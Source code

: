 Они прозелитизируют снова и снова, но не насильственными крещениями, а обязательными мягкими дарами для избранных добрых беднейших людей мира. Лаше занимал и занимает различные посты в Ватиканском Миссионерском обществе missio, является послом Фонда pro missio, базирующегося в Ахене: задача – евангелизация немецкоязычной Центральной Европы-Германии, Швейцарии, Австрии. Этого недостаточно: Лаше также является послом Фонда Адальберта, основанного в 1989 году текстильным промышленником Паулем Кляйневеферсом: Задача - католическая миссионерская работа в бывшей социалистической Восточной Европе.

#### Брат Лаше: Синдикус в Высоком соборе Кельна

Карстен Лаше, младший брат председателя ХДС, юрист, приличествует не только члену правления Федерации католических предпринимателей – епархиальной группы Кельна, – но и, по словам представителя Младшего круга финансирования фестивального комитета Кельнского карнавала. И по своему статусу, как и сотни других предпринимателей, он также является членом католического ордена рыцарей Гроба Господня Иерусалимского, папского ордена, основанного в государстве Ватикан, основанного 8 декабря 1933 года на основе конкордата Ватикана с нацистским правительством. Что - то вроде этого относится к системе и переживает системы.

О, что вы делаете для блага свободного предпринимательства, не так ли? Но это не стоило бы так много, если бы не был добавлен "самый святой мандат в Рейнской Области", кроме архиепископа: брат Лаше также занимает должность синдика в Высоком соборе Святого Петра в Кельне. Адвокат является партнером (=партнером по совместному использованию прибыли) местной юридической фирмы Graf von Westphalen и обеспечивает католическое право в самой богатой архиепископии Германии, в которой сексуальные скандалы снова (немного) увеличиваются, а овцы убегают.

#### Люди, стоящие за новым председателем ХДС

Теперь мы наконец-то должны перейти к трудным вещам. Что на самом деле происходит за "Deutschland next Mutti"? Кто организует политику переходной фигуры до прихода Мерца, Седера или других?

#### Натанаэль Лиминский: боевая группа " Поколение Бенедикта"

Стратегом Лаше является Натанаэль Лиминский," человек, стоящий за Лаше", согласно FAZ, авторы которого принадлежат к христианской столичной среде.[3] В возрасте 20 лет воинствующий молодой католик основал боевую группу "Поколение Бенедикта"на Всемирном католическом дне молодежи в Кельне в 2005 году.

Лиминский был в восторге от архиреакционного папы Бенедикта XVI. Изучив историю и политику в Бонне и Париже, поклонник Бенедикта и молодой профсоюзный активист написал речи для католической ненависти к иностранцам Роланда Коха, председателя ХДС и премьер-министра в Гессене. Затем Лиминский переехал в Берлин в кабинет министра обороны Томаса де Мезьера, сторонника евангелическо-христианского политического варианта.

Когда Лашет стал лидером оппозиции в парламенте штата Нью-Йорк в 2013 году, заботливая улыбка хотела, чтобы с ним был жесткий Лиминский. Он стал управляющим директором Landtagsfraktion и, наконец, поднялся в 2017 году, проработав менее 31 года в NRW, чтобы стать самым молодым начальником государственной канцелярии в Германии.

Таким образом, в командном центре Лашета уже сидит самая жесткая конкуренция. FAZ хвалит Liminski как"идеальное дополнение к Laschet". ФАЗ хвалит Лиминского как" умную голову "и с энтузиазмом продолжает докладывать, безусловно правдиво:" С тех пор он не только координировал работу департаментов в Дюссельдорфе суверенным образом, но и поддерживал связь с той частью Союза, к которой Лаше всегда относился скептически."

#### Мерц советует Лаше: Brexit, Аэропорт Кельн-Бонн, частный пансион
+ + + + +
Looking at the entries above, can you reproduce exactly the lines from the one that holds "Теперь мы наконец-то" through the one that holds "Лиминский был в", and only those?

Теперь мы наконец-то должны перейти к трудным вещам. Что на самом деле происходит за "Deutschland next Mutti"? Кто организует политику переходной фигуры до прихода Мерца, Седера или других?

#### Натанаэль Лиминский: боевая группа " Поколение Бенедикта"

Стратегом Лаше является Натанаэль Лиминский," человек, стоящий за Лаше", согласно FAZ, авторы которого принадлежат к христианской столичной среде.[3] В возрасте 20 лет воинствующий молодой католик основал боевую группу "Поколение Бенедикта"на Всемирном католическом дне молодежи в Кельне в 2005 году.

Лиминский был в восторге от архиреакционного папы Бенедикта XVI. Изучив историю и политику в Бонне и Париже, поклонник Бенедикта и молодой профсоюзный активист написал речи для католической ненависти к иностранцам Роланда Коха, председателя ХДС и премьер-министра в Гессене. Затем Лиминский переехал в Берлин в кабинет министра обороны Томаса де Мезьера, сторонника евангелическо-христианского политического варианта.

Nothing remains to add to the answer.